Rationally Designed Functional Ni2P Nanoparticles as Co–Catalyst Modified CdS@g‐C3N4 Heterojunction for Efficient Photocatalytic Hydrogen Evolution

Abstract

AbstractNi2P nanoparticle contained no precious metal as co‐catalyst to touch up CdS nanorods coupling with graphitic C3N4 for H2 evolution was synthesized successfully by in‐situ fabrication approach. The preparative Ni2P‐CdS/g‐C3N4 composite catalyst exerts remarkable hydrogen production activity and exhibit good photostability in 20 hour cycles. The hydrogen evolution rate is 9.9 times as high as that of pure CdS. Morphological characterization, optical results and electrochemical test proved that special CdS/g‐C3N4 enhanced the transfer of electrons on CdS and g‐C3N4, loading Ni2P co‐catalyst further increased the synergistic effect in photocatalytic properties.
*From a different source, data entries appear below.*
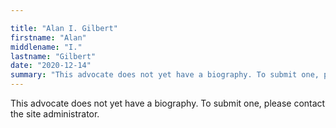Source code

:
 ```yaml
---

title: "Alan I. Gilbert"
firstname: "Alan"
middlename: "I."
lastname: "Gilbert"
date: "2020-12-14"
summary: "This advocate does not yet have a biography. To submit one, please contact the site administrator."
---
```

This advocate does not yet have a biography. To submit one, please contact the site administrator.


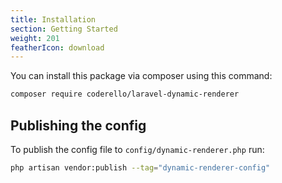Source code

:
 ```yaml
---
title: Installation
section: Getting Started
weight: 201
featherIcon: download
---
```


You can install this package via composer using this command:

```bash
composer require coderello/laravel-dynamic-renderer
```

## Publishing the config

To publish the config file to `config/dynamic-renderer.php` run:

```bash
php artisan vendor:publish --tag="dynamic-renderer-config"
```
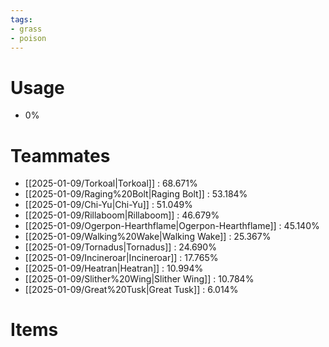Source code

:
 ```yaml
---
tags:
- grass
- poison
---
```

# Usage
- 0%
# Teammates
- [[2025-01-09/Torkoal|Torkoal]] : 68.671%
- [[2025-01-09/Raging%20Bolt|Raging Bolt]] : 53.184%
- [[2025-01-09/Chi-Yu|Chi-Yu]] : 51.049%
- [[2025-01-09/Rillaboom|Rillaboom]] : 46.679%
- [[2025-01-09/Ogerpon-Hearthflame|Ogerpon-Hearthflame]] : 45.140%
- [[2025-01-09/Walking%20Wake|Walking Wake]] : 25.367%
- [[2025-01-09/Tornadus|Tornadus]] : 24.690%
- [[2025-01-09/Incineroar|Incineroar]] : 17.765%
- [[2025-01-09/Heatran|Heatran]] : 10.994%
- [[2025-01-09/Slither%20Wing|Slither Wing]] : 10.784%
- [[2025-01-09/Great%20Tusk|Great Tusk]] : 6.014%
# Items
Several characterization results such as transmission electron microscopy (TEM), X‐ray diffraction (XRD), The Ultraviolet–visible spectroscopy diffuse reflectance spectroscopy (UV‐vis DRS), Photoluminescence (PL) and nitrogen adsorption‐desorption isotherms (BET) etc. indicate that the Ni2P nanoparticles loaded on the CdS/g‐C3N4 exposed more active sites and facilitated the efficiency of photogenic electron‐hole pairs separation. Optimistically, these results were good consistent with each other. This considerable performance probablely attribute to the special conduction band (CB) and valence band (VB) of CdS and g‐C3N4 which form a heterojuction and the introduction of Ni2P as cocatalyst further extract photogenerated electrons that lower the over potential of H+ redution.